Restate word for word the lines below from the one that has "awal untuk mendefinisikan" through the one that has "- **GitHub-based synchronization**", keeping both and dropping all pictures.

(Saved data entries)
★ ★ ★ ★ ★
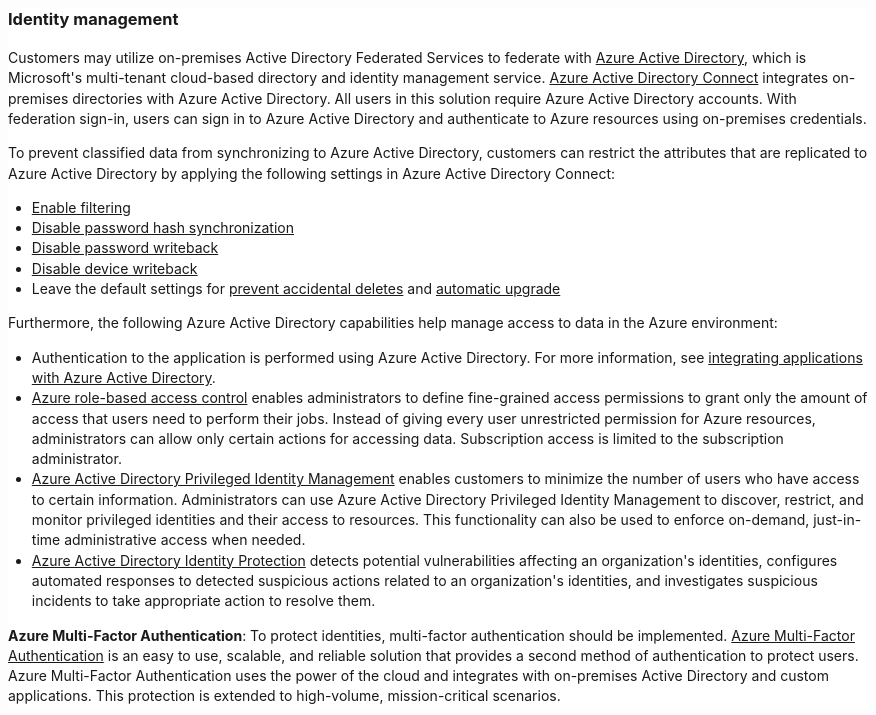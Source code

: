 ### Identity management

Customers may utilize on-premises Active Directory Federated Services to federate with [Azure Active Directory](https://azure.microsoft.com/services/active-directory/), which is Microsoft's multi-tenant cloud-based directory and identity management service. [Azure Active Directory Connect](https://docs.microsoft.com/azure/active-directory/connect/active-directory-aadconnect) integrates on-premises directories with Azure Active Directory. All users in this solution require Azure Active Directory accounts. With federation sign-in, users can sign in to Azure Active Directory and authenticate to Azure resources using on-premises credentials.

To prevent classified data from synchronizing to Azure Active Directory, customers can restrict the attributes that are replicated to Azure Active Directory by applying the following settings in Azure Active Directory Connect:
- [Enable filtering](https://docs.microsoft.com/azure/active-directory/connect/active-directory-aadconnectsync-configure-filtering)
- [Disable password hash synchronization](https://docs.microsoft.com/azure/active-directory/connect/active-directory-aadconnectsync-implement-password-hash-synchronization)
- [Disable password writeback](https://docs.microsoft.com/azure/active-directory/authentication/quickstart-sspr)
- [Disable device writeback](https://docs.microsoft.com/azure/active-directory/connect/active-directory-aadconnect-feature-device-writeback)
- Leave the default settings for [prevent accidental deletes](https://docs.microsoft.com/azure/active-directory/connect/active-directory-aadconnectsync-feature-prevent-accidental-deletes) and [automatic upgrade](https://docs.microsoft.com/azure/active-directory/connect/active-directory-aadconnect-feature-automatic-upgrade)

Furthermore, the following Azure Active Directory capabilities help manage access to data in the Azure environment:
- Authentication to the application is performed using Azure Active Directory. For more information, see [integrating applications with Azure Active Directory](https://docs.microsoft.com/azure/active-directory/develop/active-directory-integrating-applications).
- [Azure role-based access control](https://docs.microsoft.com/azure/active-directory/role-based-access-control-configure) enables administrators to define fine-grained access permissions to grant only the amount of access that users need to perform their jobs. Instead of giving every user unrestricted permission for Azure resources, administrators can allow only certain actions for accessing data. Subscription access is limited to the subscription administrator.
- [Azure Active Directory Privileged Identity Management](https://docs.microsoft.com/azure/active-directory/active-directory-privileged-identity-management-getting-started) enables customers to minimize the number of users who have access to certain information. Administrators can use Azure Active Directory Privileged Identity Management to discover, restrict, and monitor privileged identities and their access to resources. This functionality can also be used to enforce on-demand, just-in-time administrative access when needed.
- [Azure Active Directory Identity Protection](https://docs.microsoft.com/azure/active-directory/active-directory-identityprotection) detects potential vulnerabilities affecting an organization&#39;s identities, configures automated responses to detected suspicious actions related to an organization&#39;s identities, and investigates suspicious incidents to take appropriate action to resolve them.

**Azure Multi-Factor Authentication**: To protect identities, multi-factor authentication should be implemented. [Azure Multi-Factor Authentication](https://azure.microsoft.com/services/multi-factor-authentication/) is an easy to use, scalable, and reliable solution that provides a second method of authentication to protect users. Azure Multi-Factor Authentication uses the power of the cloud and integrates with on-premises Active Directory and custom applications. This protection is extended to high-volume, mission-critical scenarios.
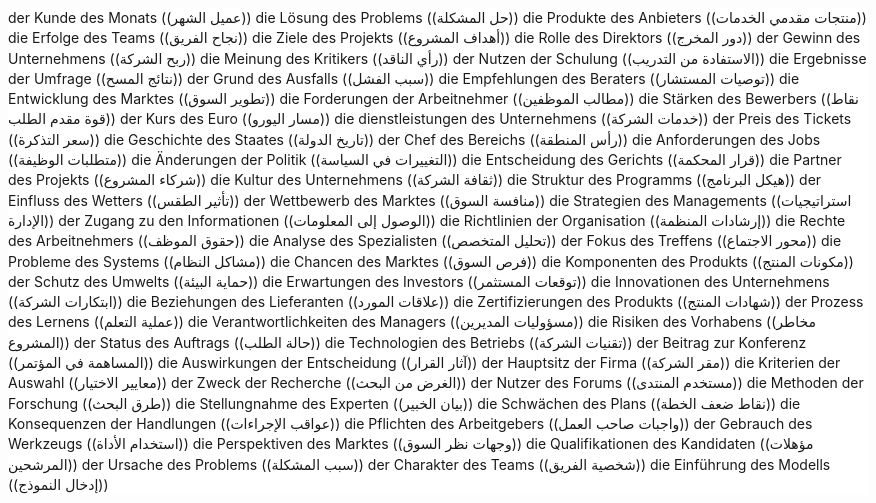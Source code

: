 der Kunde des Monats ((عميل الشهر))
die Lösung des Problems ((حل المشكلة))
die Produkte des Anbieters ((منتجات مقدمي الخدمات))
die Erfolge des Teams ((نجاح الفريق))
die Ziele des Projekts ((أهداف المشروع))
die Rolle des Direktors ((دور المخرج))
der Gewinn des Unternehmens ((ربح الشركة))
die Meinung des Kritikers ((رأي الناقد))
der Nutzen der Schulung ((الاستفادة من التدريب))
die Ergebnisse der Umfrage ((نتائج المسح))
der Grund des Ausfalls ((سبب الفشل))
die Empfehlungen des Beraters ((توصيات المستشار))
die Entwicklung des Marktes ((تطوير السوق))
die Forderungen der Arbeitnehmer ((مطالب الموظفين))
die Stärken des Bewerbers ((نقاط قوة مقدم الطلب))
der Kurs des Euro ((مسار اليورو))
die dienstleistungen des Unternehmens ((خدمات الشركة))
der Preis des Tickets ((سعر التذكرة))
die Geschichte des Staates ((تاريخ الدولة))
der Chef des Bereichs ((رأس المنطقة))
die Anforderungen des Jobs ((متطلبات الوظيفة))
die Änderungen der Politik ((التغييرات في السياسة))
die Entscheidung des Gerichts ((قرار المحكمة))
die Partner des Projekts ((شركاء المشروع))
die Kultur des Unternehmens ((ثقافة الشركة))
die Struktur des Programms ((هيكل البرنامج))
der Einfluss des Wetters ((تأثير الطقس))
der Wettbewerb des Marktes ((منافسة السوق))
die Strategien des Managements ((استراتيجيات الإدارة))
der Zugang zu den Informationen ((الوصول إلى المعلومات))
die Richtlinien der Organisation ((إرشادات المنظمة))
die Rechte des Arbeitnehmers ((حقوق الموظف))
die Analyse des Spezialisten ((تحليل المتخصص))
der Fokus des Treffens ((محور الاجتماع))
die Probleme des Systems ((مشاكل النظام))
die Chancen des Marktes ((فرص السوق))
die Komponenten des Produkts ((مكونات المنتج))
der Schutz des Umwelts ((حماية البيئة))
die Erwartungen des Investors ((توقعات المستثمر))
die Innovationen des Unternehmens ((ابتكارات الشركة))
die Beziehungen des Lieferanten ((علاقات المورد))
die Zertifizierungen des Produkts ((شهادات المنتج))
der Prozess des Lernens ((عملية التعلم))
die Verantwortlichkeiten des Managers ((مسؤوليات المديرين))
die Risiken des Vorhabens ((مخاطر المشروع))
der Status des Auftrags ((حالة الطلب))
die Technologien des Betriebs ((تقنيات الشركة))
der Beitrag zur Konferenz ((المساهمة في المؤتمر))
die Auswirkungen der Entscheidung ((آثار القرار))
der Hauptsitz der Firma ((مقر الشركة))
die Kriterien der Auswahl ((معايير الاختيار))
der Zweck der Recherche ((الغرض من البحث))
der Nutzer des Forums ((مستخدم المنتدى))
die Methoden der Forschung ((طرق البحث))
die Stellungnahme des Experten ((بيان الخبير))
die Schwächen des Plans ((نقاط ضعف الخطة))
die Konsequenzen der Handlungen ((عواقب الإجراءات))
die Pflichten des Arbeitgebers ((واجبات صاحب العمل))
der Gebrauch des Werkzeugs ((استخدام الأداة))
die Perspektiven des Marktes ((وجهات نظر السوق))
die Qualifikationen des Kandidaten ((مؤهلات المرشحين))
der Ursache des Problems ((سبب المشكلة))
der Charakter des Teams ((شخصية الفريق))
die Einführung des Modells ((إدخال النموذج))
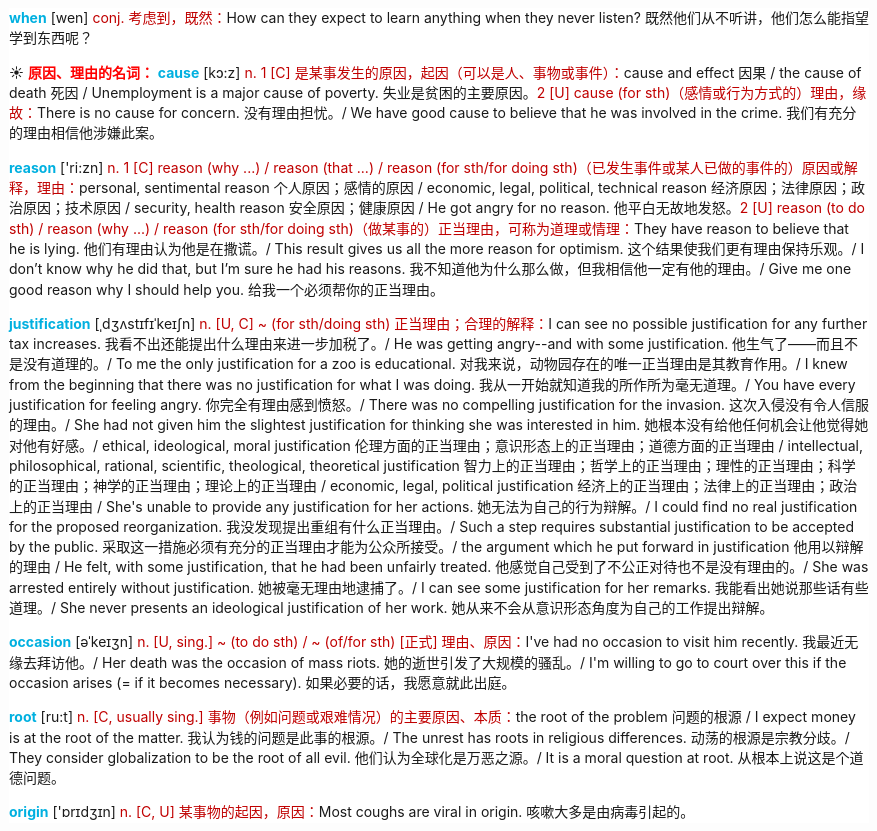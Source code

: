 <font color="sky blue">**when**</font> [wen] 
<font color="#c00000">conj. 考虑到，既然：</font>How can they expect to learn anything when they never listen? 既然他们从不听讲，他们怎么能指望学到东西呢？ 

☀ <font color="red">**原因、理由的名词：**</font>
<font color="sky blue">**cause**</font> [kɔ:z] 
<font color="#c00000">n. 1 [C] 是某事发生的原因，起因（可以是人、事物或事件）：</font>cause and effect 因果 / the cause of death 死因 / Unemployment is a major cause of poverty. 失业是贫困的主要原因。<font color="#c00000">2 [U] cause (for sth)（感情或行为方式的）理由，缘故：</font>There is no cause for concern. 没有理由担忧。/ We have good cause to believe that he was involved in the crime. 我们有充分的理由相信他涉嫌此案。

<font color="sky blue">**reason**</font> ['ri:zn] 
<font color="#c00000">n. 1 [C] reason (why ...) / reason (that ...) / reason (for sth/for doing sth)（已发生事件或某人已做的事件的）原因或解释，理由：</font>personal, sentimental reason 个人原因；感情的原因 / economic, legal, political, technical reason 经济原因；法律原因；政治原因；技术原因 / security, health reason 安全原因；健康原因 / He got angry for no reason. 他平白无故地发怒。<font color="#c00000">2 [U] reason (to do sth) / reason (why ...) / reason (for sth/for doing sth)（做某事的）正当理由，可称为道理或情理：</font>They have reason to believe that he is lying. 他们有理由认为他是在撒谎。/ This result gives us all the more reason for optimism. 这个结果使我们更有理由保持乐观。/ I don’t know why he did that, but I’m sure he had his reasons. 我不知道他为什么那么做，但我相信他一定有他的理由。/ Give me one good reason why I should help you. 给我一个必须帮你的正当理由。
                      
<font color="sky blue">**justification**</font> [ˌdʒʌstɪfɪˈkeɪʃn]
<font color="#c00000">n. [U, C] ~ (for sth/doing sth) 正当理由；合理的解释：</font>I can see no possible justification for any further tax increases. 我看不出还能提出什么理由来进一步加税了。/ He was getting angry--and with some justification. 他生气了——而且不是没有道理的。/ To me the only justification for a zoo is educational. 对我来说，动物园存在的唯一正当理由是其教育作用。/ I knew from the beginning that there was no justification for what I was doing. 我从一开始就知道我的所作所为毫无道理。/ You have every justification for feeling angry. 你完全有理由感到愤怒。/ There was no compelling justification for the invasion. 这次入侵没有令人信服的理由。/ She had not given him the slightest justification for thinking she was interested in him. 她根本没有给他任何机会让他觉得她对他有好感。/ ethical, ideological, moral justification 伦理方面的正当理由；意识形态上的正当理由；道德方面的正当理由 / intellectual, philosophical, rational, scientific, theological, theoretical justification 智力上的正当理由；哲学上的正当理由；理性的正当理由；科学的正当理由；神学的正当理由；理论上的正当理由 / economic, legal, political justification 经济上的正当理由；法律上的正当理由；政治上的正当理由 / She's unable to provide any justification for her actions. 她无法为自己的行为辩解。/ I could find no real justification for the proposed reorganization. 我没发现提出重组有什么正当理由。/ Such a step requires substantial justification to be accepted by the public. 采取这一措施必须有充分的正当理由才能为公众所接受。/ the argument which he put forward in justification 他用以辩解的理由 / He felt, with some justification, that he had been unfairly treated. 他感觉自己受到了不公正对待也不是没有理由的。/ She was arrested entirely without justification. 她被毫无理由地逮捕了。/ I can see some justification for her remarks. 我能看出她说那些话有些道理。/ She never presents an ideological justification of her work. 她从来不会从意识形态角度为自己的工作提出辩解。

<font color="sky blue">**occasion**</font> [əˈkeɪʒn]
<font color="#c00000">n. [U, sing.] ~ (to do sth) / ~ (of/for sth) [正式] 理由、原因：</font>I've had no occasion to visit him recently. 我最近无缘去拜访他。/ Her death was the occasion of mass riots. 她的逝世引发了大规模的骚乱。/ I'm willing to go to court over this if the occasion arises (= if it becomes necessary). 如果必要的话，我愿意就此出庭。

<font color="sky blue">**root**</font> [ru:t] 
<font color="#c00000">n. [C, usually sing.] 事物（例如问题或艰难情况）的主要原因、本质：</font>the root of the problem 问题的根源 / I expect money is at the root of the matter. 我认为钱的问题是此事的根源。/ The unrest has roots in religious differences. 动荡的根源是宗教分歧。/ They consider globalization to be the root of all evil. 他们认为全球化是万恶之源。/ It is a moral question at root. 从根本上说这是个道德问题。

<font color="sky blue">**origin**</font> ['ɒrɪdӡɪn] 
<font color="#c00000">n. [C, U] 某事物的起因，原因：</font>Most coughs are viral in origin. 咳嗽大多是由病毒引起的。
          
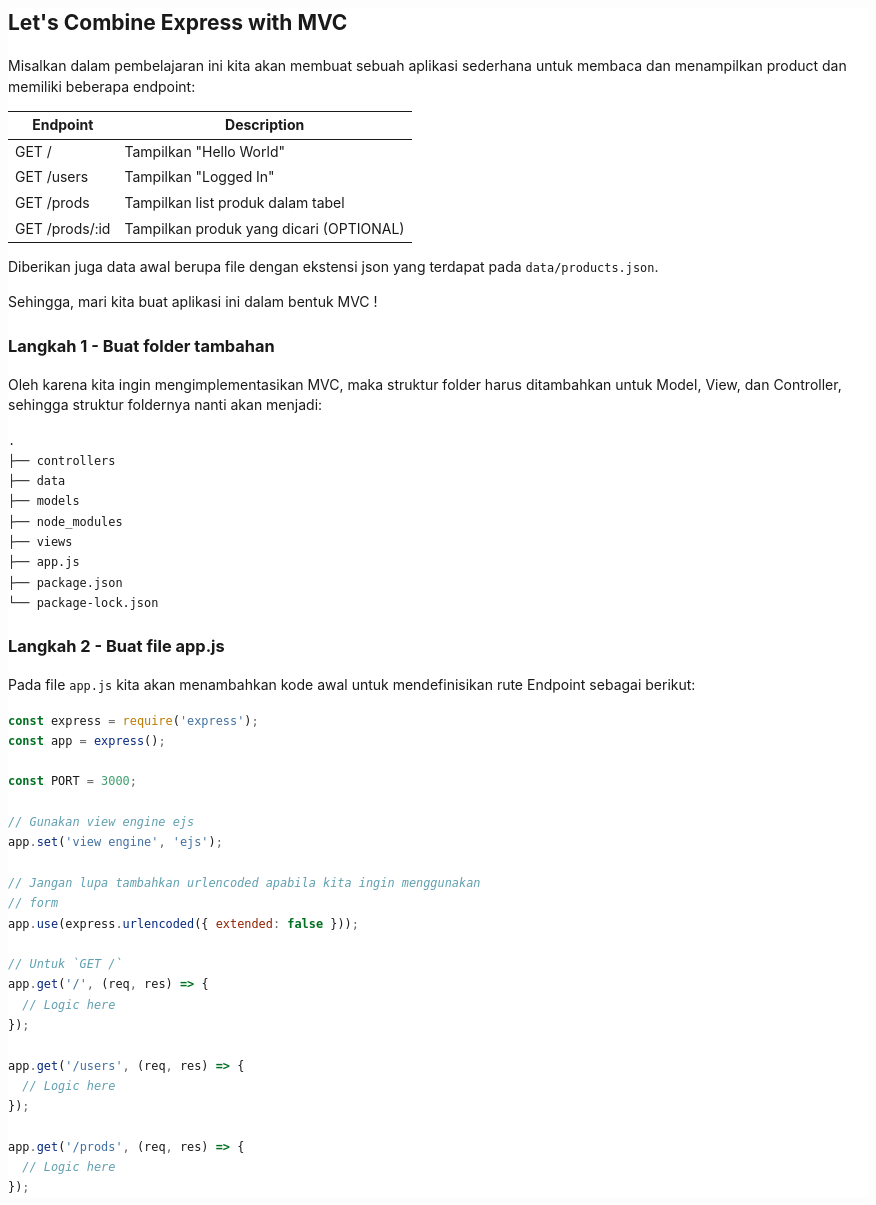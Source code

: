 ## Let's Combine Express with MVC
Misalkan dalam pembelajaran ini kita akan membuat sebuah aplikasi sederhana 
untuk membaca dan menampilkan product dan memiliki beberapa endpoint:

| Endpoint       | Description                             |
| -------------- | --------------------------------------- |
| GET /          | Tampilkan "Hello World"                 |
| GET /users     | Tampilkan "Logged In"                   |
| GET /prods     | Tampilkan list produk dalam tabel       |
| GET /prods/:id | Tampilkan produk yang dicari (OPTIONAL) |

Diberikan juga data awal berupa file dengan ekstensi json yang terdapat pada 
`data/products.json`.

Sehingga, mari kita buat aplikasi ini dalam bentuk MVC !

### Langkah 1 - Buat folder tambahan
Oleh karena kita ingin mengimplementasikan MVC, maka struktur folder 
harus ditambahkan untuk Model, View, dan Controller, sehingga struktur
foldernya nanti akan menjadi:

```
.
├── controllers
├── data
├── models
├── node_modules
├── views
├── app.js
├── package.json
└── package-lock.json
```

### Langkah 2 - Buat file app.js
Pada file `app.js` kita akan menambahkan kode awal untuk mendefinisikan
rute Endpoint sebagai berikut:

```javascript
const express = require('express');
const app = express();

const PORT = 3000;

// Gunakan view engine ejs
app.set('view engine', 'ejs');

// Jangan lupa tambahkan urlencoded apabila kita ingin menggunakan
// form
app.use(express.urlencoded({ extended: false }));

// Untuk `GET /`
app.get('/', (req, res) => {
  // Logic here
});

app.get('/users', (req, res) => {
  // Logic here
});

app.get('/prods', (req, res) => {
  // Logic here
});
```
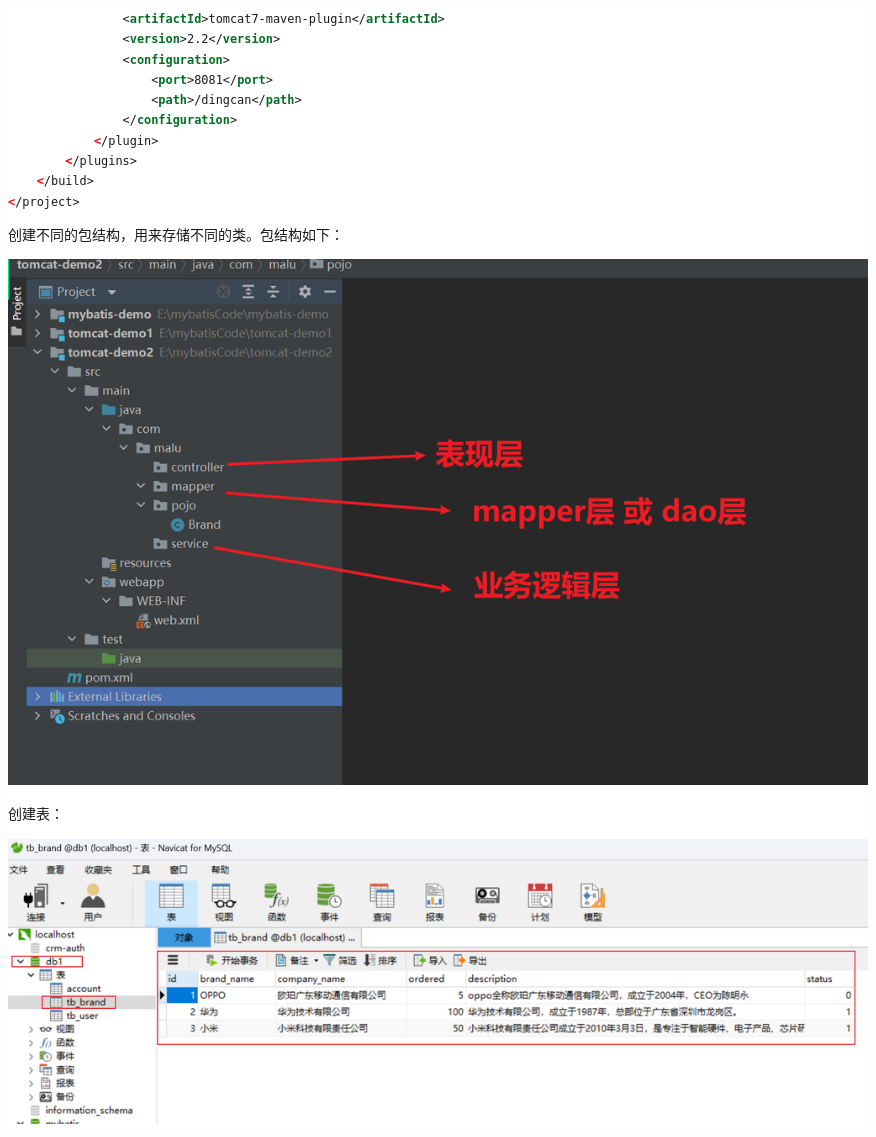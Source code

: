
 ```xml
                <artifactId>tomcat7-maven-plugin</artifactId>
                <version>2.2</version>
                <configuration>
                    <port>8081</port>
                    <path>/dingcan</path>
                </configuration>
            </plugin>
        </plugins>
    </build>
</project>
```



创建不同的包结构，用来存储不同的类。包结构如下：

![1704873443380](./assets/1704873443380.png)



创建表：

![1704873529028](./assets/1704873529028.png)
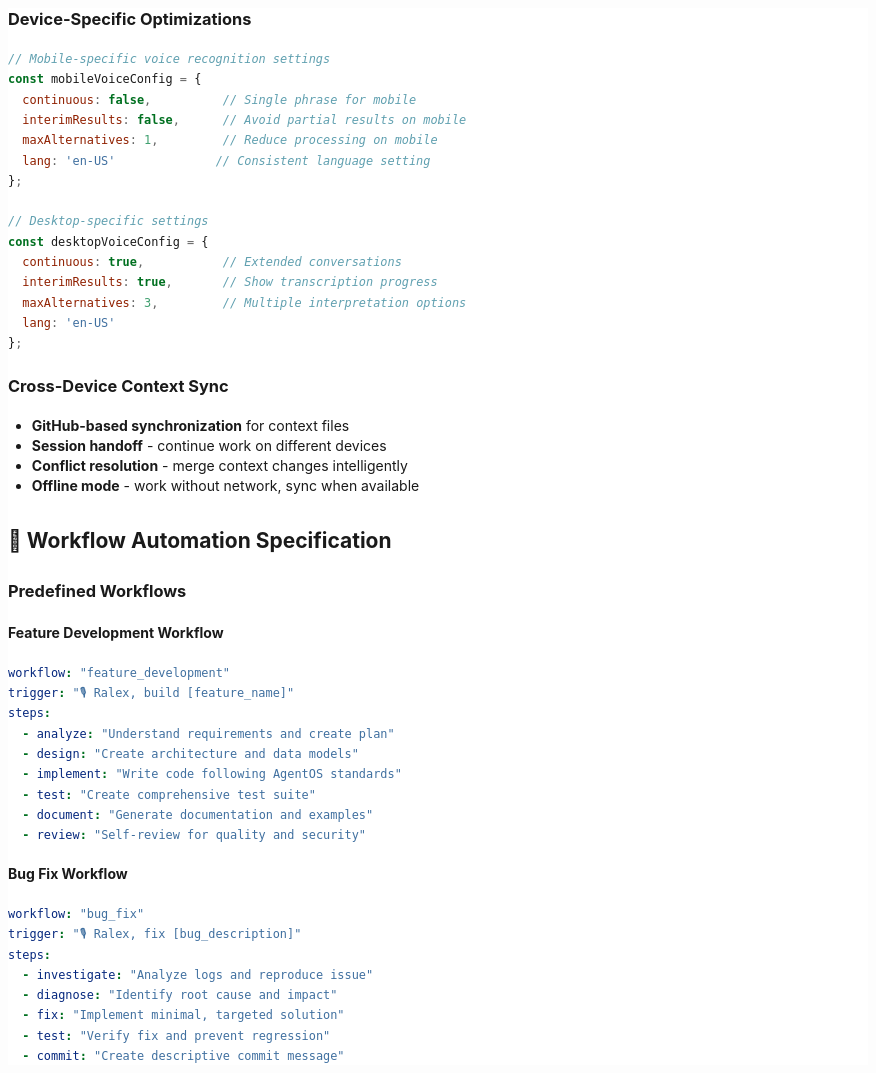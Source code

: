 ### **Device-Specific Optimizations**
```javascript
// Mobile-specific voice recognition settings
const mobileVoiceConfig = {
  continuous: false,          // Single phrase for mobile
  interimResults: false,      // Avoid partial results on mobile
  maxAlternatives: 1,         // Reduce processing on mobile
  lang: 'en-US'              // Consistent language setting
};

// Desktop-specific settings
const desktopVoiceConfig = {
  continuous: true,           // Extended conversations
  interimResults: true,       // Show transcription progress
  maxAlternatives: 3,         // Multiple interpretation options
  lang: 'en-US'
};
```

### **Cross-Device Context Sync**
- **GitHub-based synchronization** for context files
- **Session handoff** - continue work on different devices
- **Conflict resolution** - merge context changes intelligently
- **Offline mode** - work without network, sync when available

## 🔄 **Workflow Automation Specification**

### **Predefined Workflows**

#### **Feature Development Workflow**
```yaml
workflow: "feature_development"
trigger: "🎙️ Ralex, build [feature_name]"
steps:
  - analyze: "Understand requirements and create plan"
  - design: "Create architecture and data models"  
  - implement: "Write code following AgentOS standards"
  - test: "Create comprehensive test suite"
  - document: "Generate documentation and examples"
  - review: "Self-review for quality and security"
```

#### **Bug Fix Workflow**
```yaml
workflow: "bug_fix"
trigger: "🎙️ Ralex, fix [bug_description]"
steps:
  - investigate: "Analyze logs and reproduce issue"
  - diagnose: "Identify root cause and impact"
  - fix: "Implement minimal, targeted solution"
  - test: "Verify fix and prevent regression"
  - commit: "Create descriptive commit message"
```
★ ★ ★ ★ ★
__Task response__
Pada file `app.js` kita akan menambahkan kode awal untuk mendefinisikan
rute Endpoint sebagai berikut:

```javascript
const express = require('express');
const app = express();

const PORT = 3000;

// Gunakan view engine ejs
app.set('view engine', 'ejs');

// Jangan lupa tambahkan urlencoded apabila kita ingin menggunakan
// form
app.use(express.urlencoded({ extended: false }));

// Untuk `GET /`
app.get('/', (req, res) => {
  // Logic here
});

app.get('/users', (req, res) => {
  // Logic here
});

app.get('/prods', (req, res) => {
  // Logic here
});
```
Source code

:
 ```xml
                <artifactId>tomcat7-maven-plugin</artifactId>
                <version>2.2</version>
                <configuration>
                    <port>8081</port>
                    <path>/dingcan</path>
                </configuration>
            </plugin>
        </plugins>
    </build>
</project>
```



创建不同的包结构，用来存储不同的类。包结构如下：

![1704873443380](./assets/1704873443380.png)



创建表：

![1704873529028](./assets/1704873529028.png)
Source code

: ### **Device-Specific Optimizations**
```javascript
// Mobile-specific voice recognition settings
const mobileVoiceConfig = {
  continuous: false,          // Single phrase for mobile
  interimResults: false,      // Avoid partial results on mobile
  maxAlternatives: 1,         // Reduce processing on mobile
  lang: 'en-US'              // Consistent language setting
};

// Desktop-specific settings
const desktopVoiceConfig = {
  continuous: true,           // Extended conversations
  interimResults: true,       // Show transcription progress
  maxAlternatives: 3,         // Multiple interpretation options
  lang: 'en-US'
};
```

### **Cross-Device Context Sync**
- **GitHub-based synchronization** for context files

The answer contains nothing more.